Since the early 1980s, thousands of patients prone to irregular and sometimes life threatening heart rhythms have had miniature defibrillators and cardioverters implanted in their bodies. These devices detect onset of abnormal heart rhythms and automatically apply corrective electrical therapy, specifically one or more bursts of electric current, to hearts. When the bursts of electric current are properly sized and timed, they restore normal heart function without human intervention, sparing patients considerable discomfort and often saving their lives.

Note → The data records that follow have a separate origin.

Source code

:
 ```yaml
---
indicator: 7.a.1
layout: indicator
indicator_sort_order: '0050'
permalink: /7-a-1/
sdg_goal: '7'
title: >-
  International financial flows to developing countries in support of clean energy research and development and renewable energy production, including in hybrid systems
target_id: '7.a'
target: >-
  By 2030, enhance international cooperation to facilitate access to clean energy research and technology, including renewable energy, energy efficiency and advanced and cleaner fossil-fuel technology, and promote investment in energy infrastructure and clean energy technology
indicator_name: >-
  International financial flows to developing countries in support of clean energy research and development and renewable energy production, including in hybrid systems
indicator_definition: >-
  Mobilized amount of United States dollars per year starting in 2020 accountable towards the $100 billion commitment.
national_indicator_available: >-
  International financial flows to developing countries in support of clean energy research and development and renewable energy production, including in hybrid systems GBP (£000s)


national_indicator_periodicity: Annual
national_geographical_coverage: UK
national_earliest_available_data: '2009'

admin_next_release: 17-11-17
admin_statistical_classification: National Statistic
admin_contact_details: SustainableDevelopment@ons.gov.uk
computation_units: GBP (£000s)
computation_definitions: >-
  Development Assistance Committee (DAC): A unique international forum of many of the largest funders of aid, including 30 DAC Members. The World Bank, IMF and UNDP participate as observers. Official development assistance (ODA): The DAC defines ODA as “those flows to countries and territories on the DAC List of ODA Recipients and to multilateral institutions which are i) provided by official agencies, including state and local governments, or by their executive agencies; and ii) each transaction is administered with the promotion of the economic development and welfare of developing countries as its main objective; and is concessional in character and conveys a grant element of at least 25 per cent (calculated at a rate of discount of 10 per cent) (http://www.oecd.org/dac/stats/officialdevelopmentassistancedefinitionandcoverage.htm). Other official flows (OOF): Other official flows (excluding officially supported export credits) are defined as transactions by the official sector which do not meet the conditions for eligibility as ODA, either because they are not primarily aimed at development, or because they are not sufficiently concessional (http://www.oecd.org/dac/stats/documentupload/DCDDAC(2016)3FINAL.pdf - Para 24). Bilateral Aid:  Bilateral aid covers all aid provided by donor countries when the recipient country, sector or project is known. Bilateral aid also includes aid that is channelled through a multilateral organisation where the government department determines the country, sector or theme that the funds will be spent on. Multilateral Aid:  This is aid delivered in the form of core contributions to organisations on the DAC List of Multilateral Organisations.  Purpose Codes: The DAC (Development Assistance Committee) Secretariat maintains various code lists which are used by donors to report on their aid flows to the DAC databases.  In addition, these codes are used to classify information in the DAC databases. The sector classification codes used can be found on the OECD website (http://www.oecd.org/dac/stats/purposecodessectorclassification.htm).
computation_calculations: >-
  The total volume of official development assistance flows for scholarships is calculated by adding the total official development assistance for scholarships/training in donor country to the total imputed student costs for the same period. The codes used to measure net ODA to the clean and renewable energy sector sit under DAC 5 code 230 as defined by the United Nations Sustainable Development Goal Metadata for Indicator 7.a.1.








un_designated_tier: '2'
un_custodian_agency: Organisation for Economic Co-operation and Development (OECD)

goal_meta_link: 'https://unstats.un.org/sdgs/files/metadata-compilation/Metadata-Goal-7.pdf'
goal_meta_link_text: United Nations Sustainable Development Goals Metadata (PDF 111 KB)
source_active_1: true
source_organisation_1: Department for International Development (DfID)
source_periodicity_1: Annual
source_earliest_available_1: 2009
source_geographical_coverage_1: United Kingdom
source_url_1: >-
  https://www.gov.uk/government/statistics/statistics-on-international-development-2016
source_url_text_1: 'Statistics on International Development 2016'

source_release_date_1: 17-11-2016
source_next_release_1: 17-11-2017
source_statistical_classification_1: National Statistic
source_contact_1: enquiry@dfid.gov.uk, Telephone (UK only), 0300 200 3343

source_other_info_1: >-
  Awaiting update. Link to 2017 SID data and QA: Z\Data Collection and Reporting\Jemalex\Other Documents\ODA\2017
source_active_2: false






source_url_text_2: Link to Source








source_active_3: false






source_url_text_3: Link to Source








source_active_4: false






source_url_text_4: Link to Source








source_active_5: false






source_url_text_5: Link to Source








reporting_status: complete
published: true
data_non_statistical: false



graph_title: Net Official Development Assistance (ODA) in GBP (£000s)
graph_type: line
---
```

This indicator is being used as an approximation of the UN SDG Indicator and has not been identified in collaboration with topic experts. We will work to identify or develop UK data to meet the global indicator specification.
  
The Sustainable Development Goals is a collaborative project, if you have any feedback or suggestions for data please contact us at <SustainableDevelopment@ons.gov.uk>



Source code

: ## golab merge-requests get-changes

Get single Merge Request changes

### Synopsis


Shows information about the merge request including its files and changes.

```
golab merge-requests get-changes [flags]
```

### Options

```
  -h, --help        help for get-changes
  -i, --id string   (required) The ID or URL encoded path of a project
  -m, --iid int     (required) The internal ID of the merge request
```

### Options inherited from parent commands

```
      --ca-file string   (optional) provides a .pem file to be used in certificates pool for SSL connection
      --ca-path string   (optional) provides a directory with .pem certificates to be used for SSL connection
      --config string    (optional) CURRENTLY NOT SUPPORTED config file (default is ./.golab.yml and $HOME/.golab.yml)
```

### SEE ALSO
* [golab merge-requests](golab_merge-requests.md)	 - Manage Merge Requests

The typical defibrillator or cardioverter includes a set of electrical leads, which extend from a sealed housing through the veinous system into the inner walls of a heart after implantation. Within the housing are a battery for supplying power, a capacitor for delivering bursts of electric current through the leads to the heart, and monitoring circuitry for monitoring the heart and determining not only when and where to apply the current bursts but also their number and magnitude. The monitoring circuitry generally includes a microprocessor and a memory that stores instructions directing the microprocessor to interpret electrical signals that naturally occur in the heart as normal or abnormal rhythms. For abnormal rhythms, the instructions, or more generally signal-processing algorithm, tell the processor what, if any, electrical therapy should be given to restore normal heart function.
In general, these algorithms use the time intervals between successive heart beats, or cardiac events, as key determinants of therapy decisions. Thus, to ensure the validity of therapy decisions, it is very important to ensure accuracy of these intervals.
Determining these intervals can be especially problematic in dual-chamber defibrillation and cardioversion devices, which monitor the beats of two chambers of the heart, such as the left ventricle and the left atrium. In these devices, there is a significant risk of mistaking a ventricle beat for an atrial beat, and therefore counting too many atrial beats and miscalculating some atrial intervals (the time between atrial beats). Because of this risk, many dual-chamber devices use a technique, known as cross-chamber blanking, to ensure accuracy of atrial interval measurements.
Cross-chamber blanking entails using a blanking period to prevent sensing atrial beats for a certain time period after the last ventricular beat. In other words, atrial sensing is temporarily disabled after each ventricular beat to prevent mistaking the ventricular beat for an atrial beat. In conventional dual-chamber devices, the length, or duration, of the blanking period is fixed during manufacture and cannot be tailored to fit the unique needs of some patients. Accordingly, the inventors recognized a need for dual-chamber defibrillation and cardioversion devices that have programmable cross-chamber blanking periods.